A1735 The Importance of Globalization in the Development of Unhealthy Working Conditions

Wednesday, March 21, 2012
Ground Floor (Cancun Center)
Peter Schnall, Medicine, U. Of California At Irvine, Irvine, United States
Introduction
Cardiovascular Disease (CVD) has become the #1 cause of morbidity and mortality in the world. More than 1.1 billion people have coronary artery disease and another billion have hypertension, exceeding even poverty as the primary cause of ill-health and death. The recent increases in prevalence of CVD in developing countries provides evidence that CVD, as an epidemic, is of rather recent origin -- rooted in the structure of modern society -- and associated with industrialization and globalization.

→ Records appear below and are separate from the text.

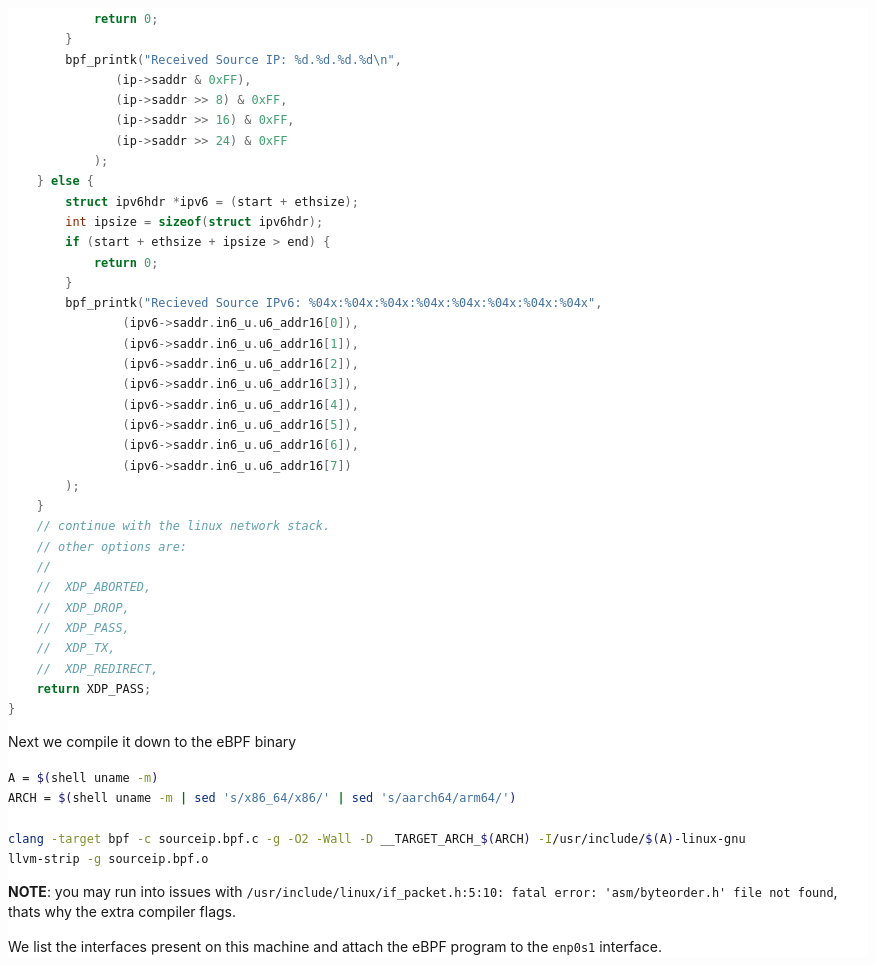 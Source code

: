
 ```c
			return 0;
		}
		bpf_printk("Received Source IP: %d.%d.%d.%d\n",
		       (ip->saddr & 0xFF),
		       (ip->saddr >> 8) & 0xFF,
		       (ip->saddr >> 16) & 0xFF,
		       (ip->saddr >> 24) & 0xFF
	        );
	} else {
		struct ipv6hdr *ipv6 = (start + ethsize);
		int ipsize = sizeof(struct ipv6hdr);
		if (start + ethsize + ipsize > end) {
			return 0;
		}
		bpf_printk("Recieved Source IPv6: %04x:%04x:%04x:%04x:%04x:%04x:%04x:%04x",
				(ipv6->saddr.in6_u.u6_addr16[0]),
				(ipv6->saddr.in6_u.u6_addr16[1]),
				(ipv6->saddr.in6_u.u6_addr16[2]),
				(ipv6->saddr.in6_u.u6_addr16[3]),
				(ipv6->saddr.in6_u.u6_addr16[4]),
				(ipv6->saddr.in6_u.u6_addr16[5]),
				(ipv6->saddr.in6_u.u6_addr16[6]),
				(ipv6->saddr.in6_u.u6_addr16[7])
		);
	}
	// continue with the linux network stack.
	// other options are:
	//
	//	XDP_ABORTED,
	//	XDP_DROP,
	//	XDP_PASS,
	//	XDP_TX,
	//	XDP_REDIRECT,
	return XDP_PASS; 
}
```

Next we compile it down to the eBPF binary

```bash
A = $(shell uname -m)
ARCH = $(shell uname -m | sed 's/x86_64/x86/' | sed 's/aarch64/arm64/')

clang -target bpf -c sourceip.bpf.c -g -O2 -Wall -D __TARGET_ARCH_$(ARCH) -I/usr/include/$(A)-linux-gnu
llvm-strip -g sourceip.bpf.o
```

**NOTE**: you may run into issues with `/usr/include/linux/if_packet.h:5:10: fatal error: 'asm/byteorder.h' file not found`, thats why the extra compiler flags.

We list the interfaces present on this machine and attach the eBPF program to the `enp0s1` interface.


[^1]: [BPF - Instruction set, Accessed 28. Dec. 2024](https://www.kernel.org/doc/html/v5.17/bpf/instruction-set.html)
[^2]: [libbpf - Instruction set, Accessed 28. Dec. 2024](https://github.com/libbpf/libbpf)
[^3]: [bpftool, Accessed 28. Dec. 2024](https://github.com/libbpf/bpftool)
[^4]: [eBPF - Windows, Accessed 29. Dec 2024](https://github.com/microsoft/ebpf-for-windows)
[^5]: [DPDK, Accessed 29. Dec 2024](https://www.dpdk.org/) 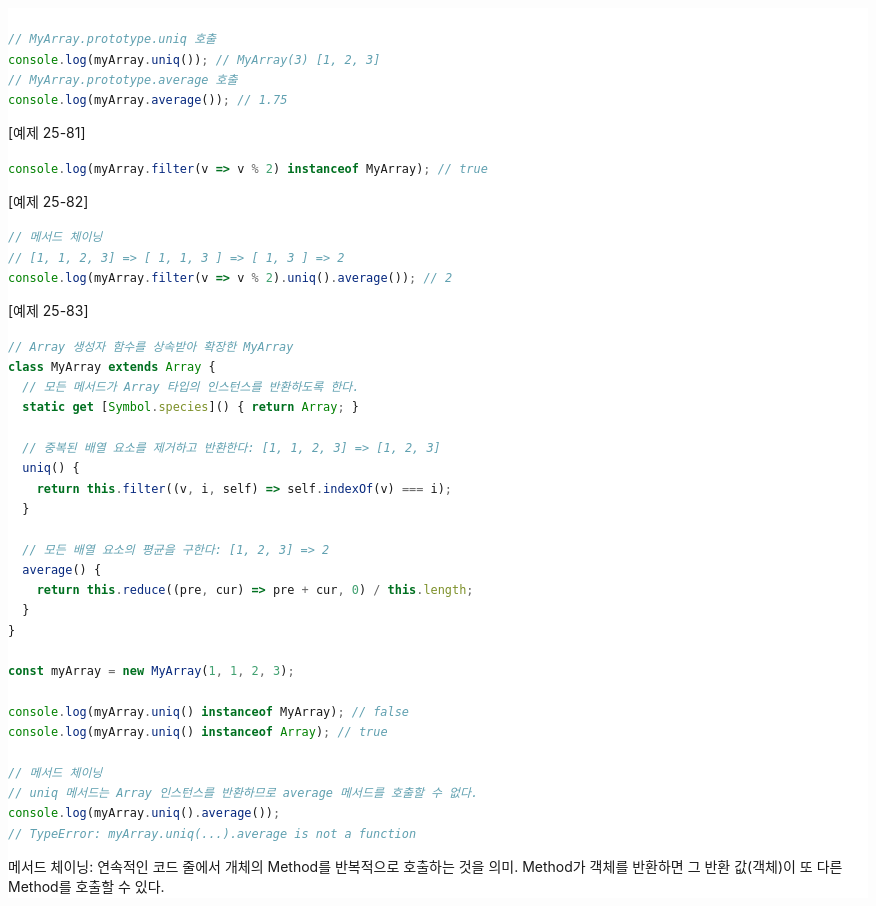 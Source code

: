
 ```javascript

// MyArray.prototype.uniq 호출
console.log(myArray.uniq()); // MyArray(3) [1, 2, 3]
// MyArray.prototype.average 호출
console.log(myArray.average()); // 1.75
```

[예제 25-81]

```javascript
console.log(myArray.filter(v => v % 2) instanceof MyArray); // true
```

[예제 25-82]

```javascript
// 메서드 체이닝
// [1, 1, 2, 3] => [ 1, 1, 3 ] => [ 1, 3 ] => 2
console.log(myArray.filter(v => v % 2).uniq().average()); // 2
```

[예제 25-83]

```javascript
// Array 생성자 함수를 상속받아 확장한 MyArray
class MyArray extends Array {
  // 모든 메서드가 Array 타입의 인스턴스를 반환하도록 한다.
  static get [Symbol.species]() { return Array; }

  // 중복된 배열 요소를 제거하고 반환한다: [1, 1, 2, 3] => [1, 2, 3]
  uniq() {
    return this.filter((v, i, self) => self.indexOf(v) === i);
  }

  // 모든 배열 요소의 평균을 구한다: [1, 2, 3] => 2
  average() {
    return this.reduce((pre, cur) => pre + cur, 0) / this.length;
  }
}

const myArray = new MyArray(1, 1, 2, 3);

console.log(myArray.uniq() instanceof MyArray); // false
console.log(myArray.uniq() instanceof Array); // true

// 메서드 체이닝
// uniq 메서드는 Array 인스턴스를 반환하므로 average 메서드를 호출할 수 없다.
console.log(myArray.uniq().average());
// TypeError: myArray.uniq(...).average is not a function
```

메서드 체이닝: 연속적인 코드 줄에서 개체의 Method를 반복적으로 호출하는 것을 의미.
Method가 객체를 반환하면 그 반환 값(객체)이 또 다른 Method를 호출할 수 있다.
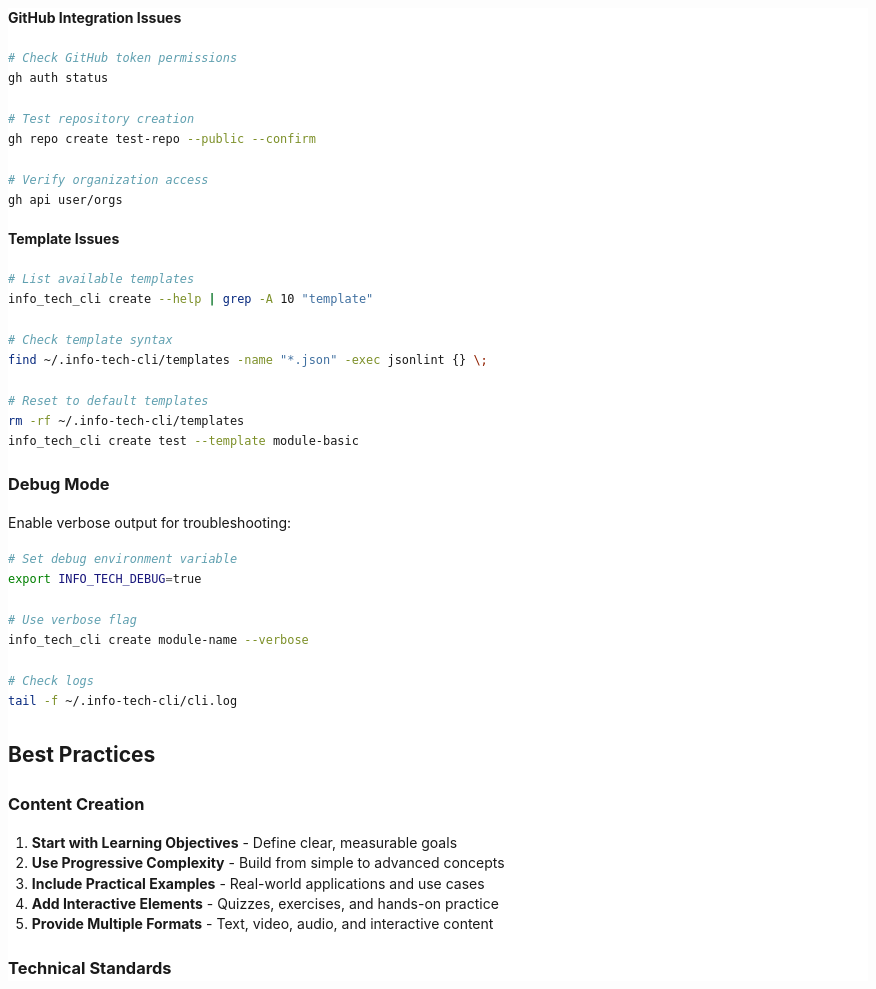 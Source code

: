 #### GitHub Integration Issues

```bash
# Check GitHub token permissions
gh auth status

# Test repository creation
gh repo create test-repo --public --confirm

# Verify organization access
gh api user/orgs
```

#### Template Issues

```bash
# List available templates
info_tech_cli create --help | grep -A 10 "template"

# Check template syntax
find ~/.info-tech-cli/templates -name "*.json" -exec jsonlint {} \;

# Reset to default templates
rm -rf ~/.info-tech-cli/templates
info_tech_cli create test --template module-basic
```

### Debug Mode

Enable verbose output for troubleshooting:

```bash
# Set debug environment variable
export INFO_TECH_DEBUG=true

# Use verbose flag
info_tech_cli create module-name --verbose

# Check logs
tail -f ~/.info-tech-cli/cli.log
```

## Best Practices

### Content Creation

1. **Start with Learning Objectives** - Define clear, measurable goals
2. **Use Progressive Complexity** - Build from simple to advanced concepts
3. **Include Practical Examples** - Real-world applications and use cases
4. **Add Interactive Elements** - Quizzes, exercises, and hands-on practice
5. **Provide Multiple Formats** - Text, video, audio, and interactive content

### Technical Standards

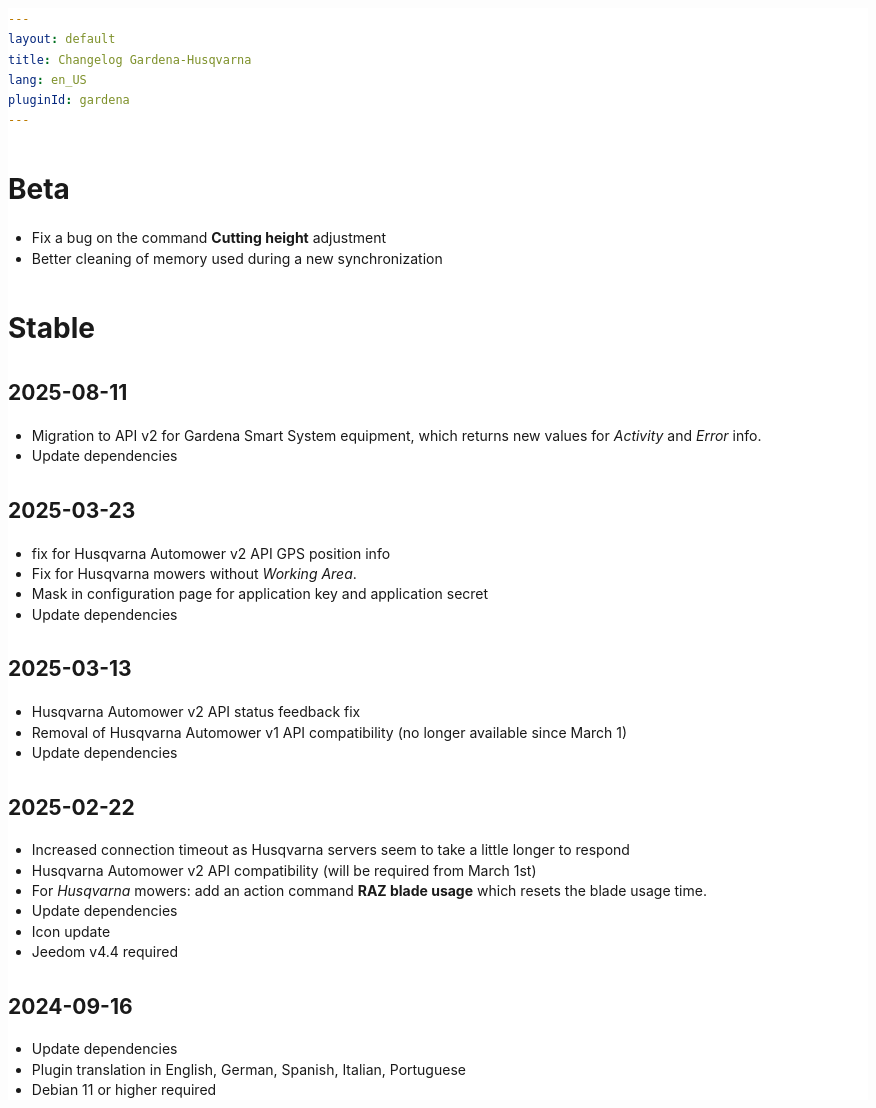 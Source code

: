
 ```yaml
---
layout: default
title: Changelog Gardena-Husqvarna
lang: en_US
pluginId: gardena
---
```


# Beta

- Fix a bug on the command **Cutting height** adjustment
- Better cleaning of memory used during a new synchronization

# Stable

## 2025-08-11

- Migration to API v2 for Gardena Smart System equipment, which returns new values for *Activity* and *Error* info.
- Update dependencies

## 2025-03-23

- fix for Husqvarna Automower v2 API GPS position info
- Fix for Husqvarna mowers without *Working Area*.
- Mask in configuration page for application key and application secret
- Update dependencies

## 2025-03-13

- Husqvarna Automower v2 API status feedback fix
- Removal of Husqvarna Automower v1 API compatibility (no longer available since March 1)
- Update dependencies

## 2025-02-22

- Increased connection timeout as Husqvarna servers seem to take a little longer to respond
- Husqvarna Automower v2 API compatibility (will be required from March 1st)
- For *Husqvarna* mowers: add an action command **RAZ blade usage** which resets the blade usage time.
- Update dependencies
- Icon update
- Jeedom v4.4 required

## 2024-09-16

- Update dependencies
- Plugin translation in English, German, Spanish, Italian, Portuguese
- Debian 11 or higher required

This conclusion is supported by the observation that the “traditional” risk factors for CVD such as hypertension, diets rich in fats, cigarette smoking, obesity and diabetes are all of recent historical development.

Methods
The processes of globalization – the increasing inter-dependency of world economies, production, trade, technology and culture – is having an enormous impact on work, work organization and the health of working people. There is now increasing competition among nations and between corporations, as resources grow more scarce. The need for corporate profitability drives globalization, technology and changes in workplace organization resulting in more competition, restructuring and downsizing, outsourcing, precarious work, job insecurity, as well as increased time pressure and intensification of work.

Results
These changes in work organization, in turn, give rise to psychosocial stressors such as job strain, effort-reward imbalance, emotional labor, threat-avoidant-vigilant work, organization injustice, long work hours, and shift work, inter-alia, which increase stress and can lead to chronic illnesses, including mental and physical health problems. Psychosocial stressors at work play important roles in promoting CVD risk factors, such as obesity and hypertension.

Discussion
Research findings explicating the inter-relationships between capitalist economic development, globalization, changes in work organization, psychosocial stressors and CVD risk factors will be presented, as wel as the implications for the health of working people and a strategy for promoting healthy work will be briefly presented.